Records shown below:

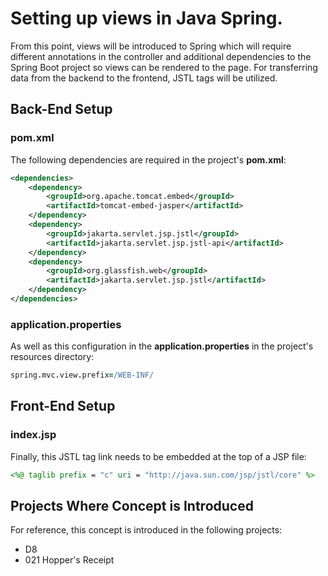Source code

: # Setting up views in Java Spring.

From this point, views will be introduced to Spring which will require different annotations in the controller and additional dependencies to the Spring Boot project so views can be rendered to the page. For transferring data from the backend to the frontend, JSTL tags will be utilized.

## Back-End Setup

### pom.xml

The following dependencies are required in the project's **pom.xml**:
```xml
<dependencies>
	<dependency>
		<groupId>org.apache.tomcat.embed</groupId>
		<artifactId>tomcat-embed-jasper</artifactId>
	</dependency>
	<dependency>
		<groupId>jakarta.servlet.jsp.jstl</groupId>
		<artifactId>jakarta.servlet.jsp.jstl-api</artifactId>
	</dependency>
	<dependency>
		<groupId>org.glassfish.web</groupId>
		<artifactId>jakarta.servlet.jsp.jstl</artifactId>
	</dependency>
</dependencies>
```

### application.properties

As well as this configuration in the **application.properties** in the project's resources directory:

```coffeescript
spring.mvc.view.prefix=/WEB-INF/
```

## Front-End Setup

### index.jsp

Finally, this JSTL tag link needs to be embedded at the top of a JSP file:

```jsp
<%@ taglib prefix = "c" uri = "http://java.sun.com/jsp/jstl/core" %>
```

## Projects Where Concept is Introduced

For reference, this concept is introduced in the following projects:
- D8
- 021 Hopper's Receipt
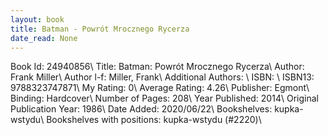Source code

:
 ```yaml
---
layout: book
title: Batman - Powrót Mrocznego Rycerza
date_read: None
---
```


Book Id: 24940856\ 
Title: Batman: Powrót Mrocznego Rycerza\ 
Author: Frank Miller\ 
Author l-f: Miller, Frank\ 
Additional Authors: \ 
ISBN: \ 
ISBN13: 9788323747871\ 
My Rating: 0\ 
Average Rating: 4.26\ 
Publisher: Egmont\ 
Binding: Hardcover\ 
Number of Pages: 208\ 
Year Published: 2014\ 
Original Publication Year: 1986\ 
Date Added: 2020/06/22\ 
Bookshelves: kupka-wstydu\ 
Bookshelves with positions: kupka-wstydu (#2220)\ 

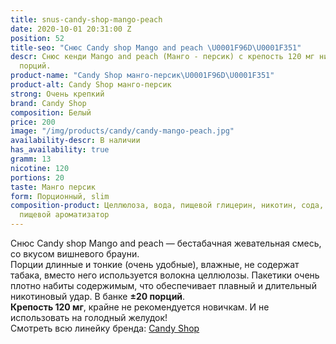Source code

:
 ```yaml
---
title: snus-candy-shop-mango-peach
date: 2020-10-01 20:31:00 Z
position: 52
title-seo: "Снюс Candy shop Mango and peach \U0001F96D\U0001F351"
descr: Снюс кенди Mango and peach (Манго - персик) с крепость 120 мг никотина. 20
  порций.
product-name: "Candy Shop манго-персик\U0001F96D\U0001F351"
product-alt: Candy Shop манго-персик
strong: Очень крепкий
brand: Candy Shop
composition: Белый
price: 200
image: "/img/products/candy/candy-mango-peach.jpg"
availability-descr: В наличии
has_availability: true
gramm: 13
nicotine: 120
portions: 20
taste: Манго персик
form: Порционный, slim
composition-product: Целлюлоза, вода, пищевой глицерин, никотин, сода, карбонат натрия,
  пищевой ароматизатор
---
```


Снюс Candy shop Mango and peach — бестабачная жевательная смесь, со вкусом вишневого брауни.<br>
Порции длинные и тонкие (очень удобные),  влажные, не содержат табака, вместо него используется волокна целлюлозы. Пакетики очень плотно набиты содержимым, что обеспечивает плавный и длительный никотиновый удар. В банке **±20 порций**.<br>
**Крепость 120 мг**, крайне не рекомендуется новичкам. И не использовать на голодный желудок!<br>
Смотреть всю линейку бренда: <a href="/candy-shop-snus">Candy Shop</a>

End of Records shown.

• [Directions] Look through the entries above and find each line where the word "Powrót" occurs; copy those lines.

• [Output]
title: Batman - Powrót Mrocznego Rycerza
Title: Batman: Powrót Mrocznego Rycerza\ 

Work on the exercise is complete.